From the data below, retype exactly the lines starting with the one that contains "### Sample links" and ending with the one that contains "OlapClient [Silverlight]", both included.

--- --- ---

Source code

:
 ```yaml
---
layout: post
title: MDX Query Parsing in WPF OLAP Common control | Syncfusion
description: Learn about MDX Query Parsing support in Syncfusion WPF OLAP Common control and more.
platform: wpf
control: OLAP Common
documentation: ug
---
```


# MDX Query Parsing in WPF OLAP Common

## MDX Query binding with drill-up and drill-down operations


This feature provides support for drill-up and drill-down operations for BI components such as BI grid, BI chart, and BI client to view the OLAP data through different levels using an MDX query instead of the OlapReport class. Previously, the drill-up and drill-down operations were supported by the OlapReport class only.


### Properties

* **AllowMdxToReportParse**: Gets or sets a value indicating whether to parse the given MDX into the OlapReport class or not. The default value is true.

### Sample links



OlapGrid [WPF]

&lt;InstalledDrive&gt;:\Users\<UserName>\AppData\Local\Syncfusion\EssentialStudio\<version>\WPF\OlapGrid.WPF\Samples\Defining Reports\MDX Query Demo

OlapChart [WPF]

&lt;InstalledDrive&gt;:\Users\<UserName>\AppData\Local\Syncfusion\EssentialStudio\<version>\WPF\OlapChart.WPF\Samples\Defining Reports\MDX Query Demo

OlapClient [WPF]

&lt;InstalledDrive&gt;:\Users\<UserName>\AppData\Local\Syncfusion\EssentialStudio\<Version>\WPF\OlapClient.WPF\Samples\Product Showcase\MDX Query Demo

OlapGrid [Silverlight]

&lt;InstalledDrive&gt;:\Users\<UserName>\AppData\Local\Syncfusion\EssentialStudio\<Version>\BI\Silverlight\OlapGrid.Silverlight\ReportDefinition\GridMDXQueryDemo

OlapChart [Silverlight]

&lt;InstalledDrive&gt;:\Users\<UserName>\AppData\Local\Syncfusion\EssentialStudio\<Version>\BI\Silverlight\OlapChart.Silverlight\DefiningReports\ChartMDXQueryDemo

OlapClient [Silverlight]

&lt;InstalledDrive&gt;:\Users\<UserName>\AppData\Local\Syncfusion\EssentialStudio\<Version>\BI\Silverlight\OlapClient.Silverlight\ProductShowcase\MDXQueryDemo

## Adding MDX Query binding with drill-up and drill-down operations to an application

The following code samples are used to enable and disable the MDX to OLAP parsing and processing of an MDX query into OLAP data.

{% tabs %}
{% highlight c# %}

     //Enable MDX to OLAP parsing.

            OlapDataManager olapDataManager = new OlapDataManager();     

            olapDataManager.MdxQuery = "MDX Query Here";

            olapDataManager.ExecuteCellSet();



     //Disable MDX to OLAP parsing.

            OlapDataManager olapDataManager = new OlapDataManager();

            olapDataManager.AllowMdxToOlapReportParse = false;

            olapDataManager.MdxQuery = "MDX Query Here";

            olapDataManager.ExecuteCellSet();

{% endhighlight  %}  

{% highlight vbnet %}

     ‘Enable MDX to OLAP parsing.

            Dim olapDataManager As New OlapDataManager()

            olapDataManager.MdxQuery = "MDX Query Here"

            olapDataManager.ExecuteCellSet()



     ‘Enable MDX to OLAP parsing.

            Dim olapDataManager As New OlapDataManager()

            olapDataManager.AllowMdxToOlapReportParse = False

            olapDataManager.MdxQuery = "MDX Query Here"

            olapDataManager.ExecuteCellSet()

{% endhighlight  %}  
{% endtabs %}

--- --- ---

Task output:
### Sample links



OlapGrid [WPF]

&lt;InstalledDrive&gt;:\Users\<UserName>\AppData\Local\Syncfusion\EssentialStudio\<version>\WPF\OlapGrid.WPF\Samples\Defining Reports\MDX Query Demo

OlapChart [WPF]

&lt;InstalledDrive&gt;:\Users\<UserName>\AppData\Local\Syncfusion\EssentialStudio\<version>\WPF\OlapChart.WPF\Samples\Defining Reports\MDX Query Demo

OlapClient [WPF]

&lt;InstalledDrive&gt;:\Users\<UserName>\AppData\Local\Syncfusion\EssentialStudio\<Version>\WPF\OlapClient.WPF\Samples\Product Showcase\MDX Query Demo

OlapGrid [Silverlight]

&lt;InstalledDrive&gt;:\Users\<UserName>\AppData\Local\Syncfusion\EssentialStudio\<Version>\BI\Silverlight\OlapGrid.Silverlight\ReportDefinition\GridMDXQueryDemo

OlapChart [Silverlight]

&lt;InstalledDrive&gt;:\Users\<UserName>\AppData\Local\Syncfusion\EssentialStudio\<Version>\BI\Silverlight\OlapChart.Silverlight\DefiningReports\ChartMDXQueryDemo

OlapClient [Silverlight]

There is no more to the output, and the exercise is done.